▶ _What the task asks_: Which lines of the records below contain the string "caption"? Report each of them.

Stored data
_ _ _ _ _

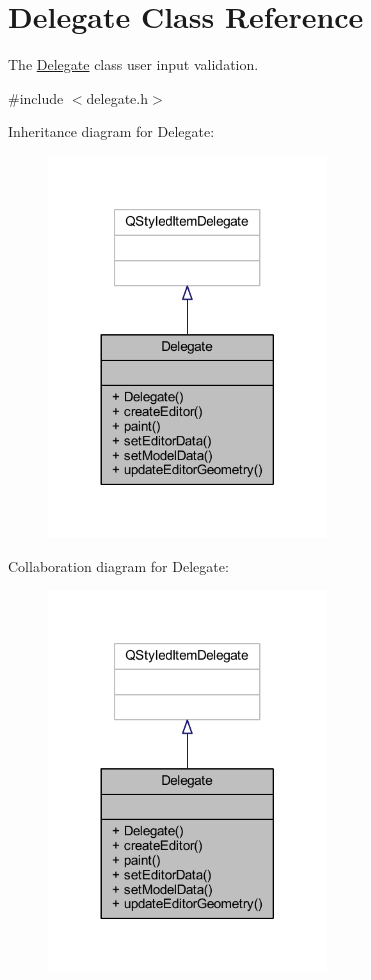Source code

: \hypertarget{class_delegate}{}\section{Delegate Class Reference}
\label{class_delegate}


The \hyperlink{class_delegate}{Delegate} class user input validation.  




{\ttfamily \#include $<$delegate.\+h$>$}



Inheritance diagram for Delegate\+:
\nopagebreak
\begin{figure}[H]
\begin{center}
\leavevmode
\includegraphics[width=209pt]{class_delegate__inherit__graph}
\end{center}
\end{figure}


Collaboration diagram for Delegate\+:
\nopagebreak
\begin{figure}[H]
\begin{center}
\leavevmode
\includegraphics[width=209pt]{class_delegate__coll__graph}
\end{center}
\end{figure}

_ _ _ _ _

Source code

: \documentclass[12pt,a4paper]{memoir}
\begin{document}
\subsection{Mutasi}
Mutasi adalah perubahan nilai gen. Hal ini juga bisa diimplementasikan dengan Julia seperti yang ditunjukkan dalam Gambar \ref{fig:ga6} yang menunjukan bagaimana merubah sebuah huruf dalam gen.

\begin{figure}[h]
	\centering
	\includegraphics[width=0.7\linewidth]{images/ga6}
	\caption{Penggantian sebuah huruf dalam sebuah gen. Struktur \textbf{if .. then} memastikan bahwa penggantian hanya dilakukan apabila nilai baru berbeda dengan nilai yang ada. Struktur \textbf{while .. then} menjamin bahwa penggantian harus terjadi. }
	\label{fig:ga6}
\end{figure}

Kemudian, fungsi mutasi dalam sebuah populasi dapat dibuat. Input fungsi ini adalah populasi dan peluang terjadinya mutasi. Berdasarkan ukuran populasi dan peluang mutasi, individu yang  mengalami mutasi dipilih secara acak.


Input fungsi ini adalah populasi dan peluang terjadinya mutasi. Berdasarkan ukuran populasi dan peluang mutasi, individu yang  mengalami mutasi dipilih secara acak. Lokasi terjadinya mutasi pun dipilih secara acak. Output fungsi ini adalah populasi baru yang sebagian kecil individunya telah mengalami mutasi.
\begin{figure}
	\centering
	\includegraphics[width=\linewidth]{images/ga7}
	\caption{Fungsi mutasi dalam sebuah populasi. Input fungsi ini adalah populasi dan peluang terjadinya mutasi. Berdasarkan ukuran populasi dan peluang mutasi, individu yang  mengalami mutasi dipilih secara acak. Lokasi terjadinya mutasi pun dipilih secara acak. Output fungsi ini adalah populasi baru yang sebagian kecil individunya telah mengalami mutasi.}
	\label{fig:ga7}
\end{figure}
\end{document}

_ _ _ _ _

▶ _Finished task_:
	\caption{Penggantian sebuah huruf dalam sebuah gen. Struktur \textbf{if .. then} memastikan bahwa penggantian hanya dilakukan apabila nilai baru berbeda dengan nilai yang ada. Struktur \textbf{while .. then} menjamin bahwa penggantian harus terjadi. }
	\caption{Fungsi mutasi dalam sebuah populasi. Input fungsi ini adalah populasi dan peluang terjadinya mutasi. Berdasarkan ukuran populasi dan peluang mutasi, individu yang  mengalami mutasi dipilih secara acak. Lokasi terjadinya mutasi pun dipilih secara acak. Output fungsi ini adalah populasi baru yang sebagian kecil individunya telah mengalami mutasi.}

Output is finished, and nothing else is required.